§ **What you have to do**: Give back every entry exactly as it is written, but not the pictures.

Stored data:
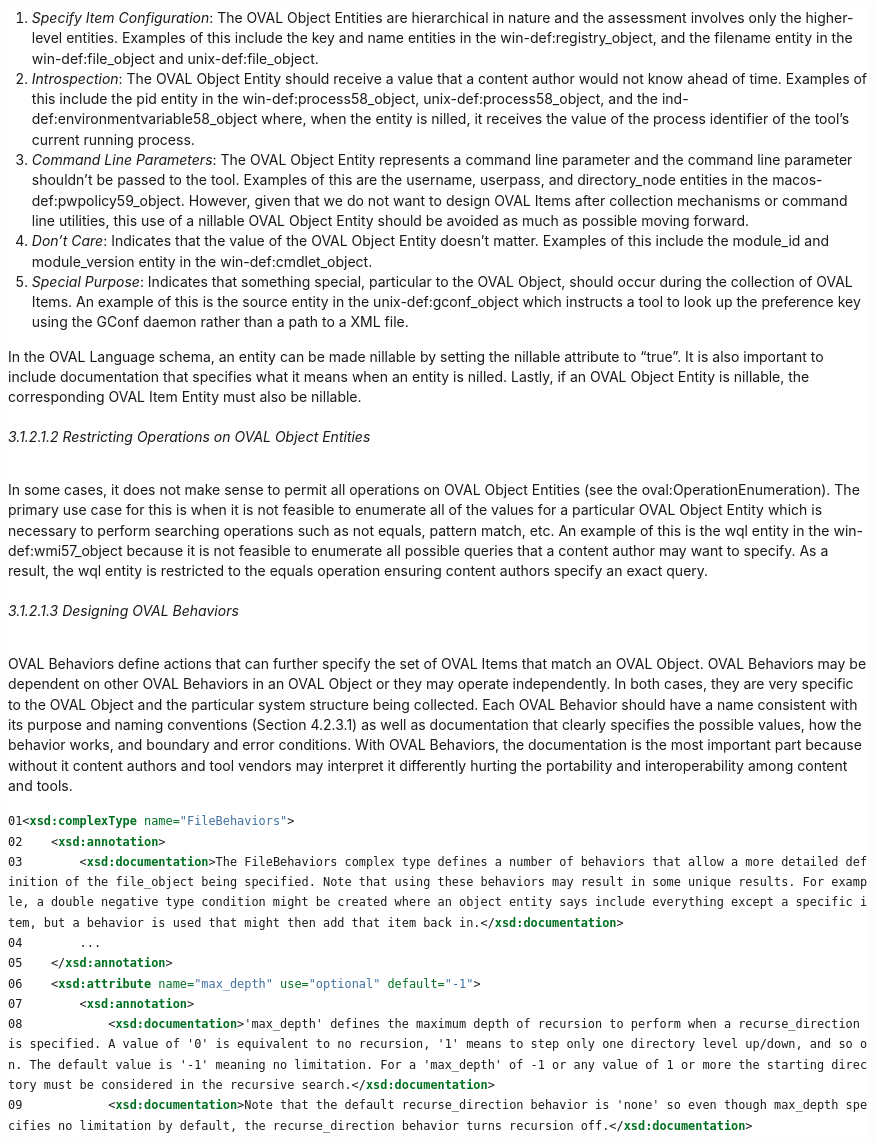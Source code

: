 1. *Specify Item Configuration*: The OVAL Object Entities are hierarchical in nature and the assessment involves only the higher-level entities.  Examples of this include the key and name entities in the win-def:registry_object, and the filename entity in the win-def:file_object and unix-def:file_object.
2. *Introspection*: The OVAL Object Entity should receive a value that a content author would not know ahead of time.  Examples of this include the pid entity in the win-def:process58_object, unix-def:process58_object, and the ind-def:environmentvariable58_object where, when the entity is nilled, it receives the value of the process identifier of the tool’s current running process. 
3. *Command Line Parameters*: The OVAL Object Entity represents a command line parameter and the command line parameter shouldn’t be passed to the tool.  Examples of this are the username, userpass, and directory_node entities in the macos-def:pwpolicy59_object.  However, given that we do not want to design OVAL Items after collection mechanisms or command line utilities, this use of a nillable OVAL Object Entity should be avoided as much as possible moving forward.
4. *Don’t Care*: Indicates that the value of the OVAL Object Entity doesn’t matter.  Examples of this include the module_id and module_version entity in the win-def:cmdlet_object.
5. *Special Purpose*: Indicates that something special, particular to the OVAL Object, should occur during the collection of OVAL Items.  An example of this is the source entity in the unix-def:gconf_object which instructs a tool to look up the preference key using the GConf daemon rather than a path to a XML file.

In the OVAL Language schema, an entity can be made nillable by setting the nillable attribute to “true”.  It is also important to include documentation that specifies what it means when an entity is nilled. Lastly, if an OVAL Object Entity is nillable, the corresponding OVAL Item Entity must also be nillable.

###### 3.1.2.1.2 Restricting Operations on OVAL Object Entities
In some cases, it does not make sense to permit all operations on OVAL Object Entities (see the oval:OperationEnumeration).  The primary use case for this is when it is not feasible to enumerate all of the values for a particular OVAL Object Entity which is necessary to perform searching operations such as not equals, pattern match, etc.  An example of this is the wql entity in the win-def:wmi57_object because it is not feasible to enumerate all possible queries that a content author may want to specify.  As a result, the wql entity is restricted to the equals operation ensuring content authors specify an exact query.

###### 3.1.2.1.3 Designing OVAL Behaviors
OVAL Behaviors define actions that can further specify the set of OVAL Items that match an OVAL Object.  OVAL Behaviors may be dependent on other OVAL Behaviors in an OVAL Object or they may operate independently.  In both cases, they are very specific to the OVAL Object and the particular system structure being collected.  Each OVAL Behavior should have a name consistent with its purpose and naming conventions (Section 4.2.3.1) as well as documentation that clearly specifies the possible values, how the behavior works, and boundary and error conditions.  With OVAL Behaviors, the documentation is the most important part because without it content authors and tool vendors may interpret it differently hurting the portability and interoperability among content and tools.

```xml
01<xsd:complexType name="FileBehaviors">
02    <xsd:annotation>
03        <xsd:documentation>The FileBehaviors complex type defines a number of behaviors that allow a more detailed definition of the file_object being specified. Note that using these behaviors may result in some unique results. For example, a double negative type condition might be created where an object entity says include everything except a specific item, but a behavior is used that might then add that item back in.</xsd:documentation>
04        ...
05    </xsd:annotation>
06    <xsd:attribute name="max_depth" use="optional" default="-1">
07        <xsd:annotation>
08            <xsd:documentation>'max_depth' defines the maximum depth of recursion to perform when a recurse_direction is specified. A value of '0' is equivalent to no recursion, '1' means to step only one directory level up/down, and so on. The default value is '-1' meaning no limitation. For a 'max_depth' of -1 or any value of 1 or more the starting directory must be considered in the recursive search.</xsd:documentation>
09            <xsd:documentation>Note that the default recurse_direction behavior is 'none' so even though max_depth specifies no limitation by default, the recurse_direction behavior turns recursion off.</xsd:documentation>
```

§ **Answer to the exercise**:
Source code

: 1. *Specify Item Configuration*: The OVAL Object Entities are hierarchical in nature and the assessment involves only the higher-level entities.  Examples of this include the key and name entities in the win-def:registry_object, and the filename entity in the win-def:file_object and unix-def:file_object.
2. *Introspection*: The OVAL Object Entity should receive a value that a content author would not know ahead of time.  Examples of this include the pid entity in the win-def:process58_object, unix-def:process58_object, and the ind-def:environmentvariable58_object where, when the entity is nilled, it receives the value of the process identifier of the tool’s current running process. 
3. *Command Line Parameters*: The OVAL Object Entity represents a command line parameter and the command line parameter shouldn’t be passed to the tool.  Examples of this are the username, userpass, and directory_node entities in the macos-def:pwpolicy59_object.  However, given that we do not want to design OVAL Items after collection mechanisms or command line utilities, this use of a nillable OVAL Object Entity should be avoided as much as possible moving forward.
4. *Don’t Care*: Indicates that the value of the OVAL Object Entity doesn’t matter.  Examples of this include the module_id and module_version entity in the win-def:cmdlet_object.
5. *Special Purpose*: Indicates that something special, particular to the OVAL Object, should occur during the collection of OVAL Items.  An example of this is the source entity in the unix-def:gconf_object which instructs a tool to look up the preference key using the GConf daemon rather than a path to a XML file.

In the OVAL Language schema, an entity can be made nillable by setting the nillable attribute to “true”.  It is also important to include documentation that specifies what it means when an entity is nilled. Lastly, if an OVAL Object Entity is nillable, the corresponding OVAL Item Entity must also be nillable.

###### 3.1.2.1.2 Restricting Operations on OVAL Object Entities
In some cases, it does not make sense to permit all operations on OVAL Object Entities (see the oval:OperationEnumeration).  The primary use case for this is when it is not feasible to enumerate all of the values for a particular OVAL Object Entity which is necessary to perform searching operations such as not equals, pattern match, etc.  An example of this is the wql entity in the win-def:wmi57_object because it is not feasible to enumerate all possible queries that a content author may want to specify.  As a result, the wql entity is restricted to the equals operation ensuring content authors specify an exact query.

###### 3.1.2.1.3 Designing OVAL Behaviors
OVAL Behaviors define actions that can further specify the set of OVAL Items that match an OVAL Object.  OVAL Behaviors may be dependent on other OVAL Behaviors in an OVAL Object or they may operate independently.  In both cases, they are very specific to the OVAL Object and the particular system structure being collected.  Each OVAL Behavior should have a name consistent with its purpose and naming conventions (Section 4.2.3.1) as well as documentation that clearly specifies the possible values, how the behavior works, and boundary and error conditions.  With OVAL Behaviors, the documentation is the most important part because without it content authors and tool vendors may interpret it differently hurting the portability and interoperability among content and tools.

```xml
01<xsd:complexType name="FileBehaviors">
02    <xsd:annotation>
03        <xsd:documentation>The FileBehaviors complex type defines a number of behaviors that allow a more detailed definition of the file_object being specified. Note that using these behaviors may result in some unique results. For example, a double negative type condition might be created where an object entity says include everything except a specific item, but a behavior is used that might then add that item back in.</xsd:documentation>
04        ...
05    </xsd:annotation>
06    <xsd:attribute name="max_depth" use="optional" default="-1">
07        <xsd:annotation>
08            <xsd:documentation>'max_depth' defines the maximum depth of recursion to perform when a recurse_direction is specified. A value of '0' is equivalent to no recursion, '1' means to step only one directory level up/down, and so on. The default value is '-1' meaning no limitation. For a 'max_depth' of -1 or any value of 1 or more the starting directory must be considered in the recursive search.</xsd:documentation>
09            <xsd:documentation>Note that the default recurse_direction behavior is 'none' so even though max_depth specifies no limitation by default, the recurse_direction behavior turns recursion off.</xsd:documentation>
```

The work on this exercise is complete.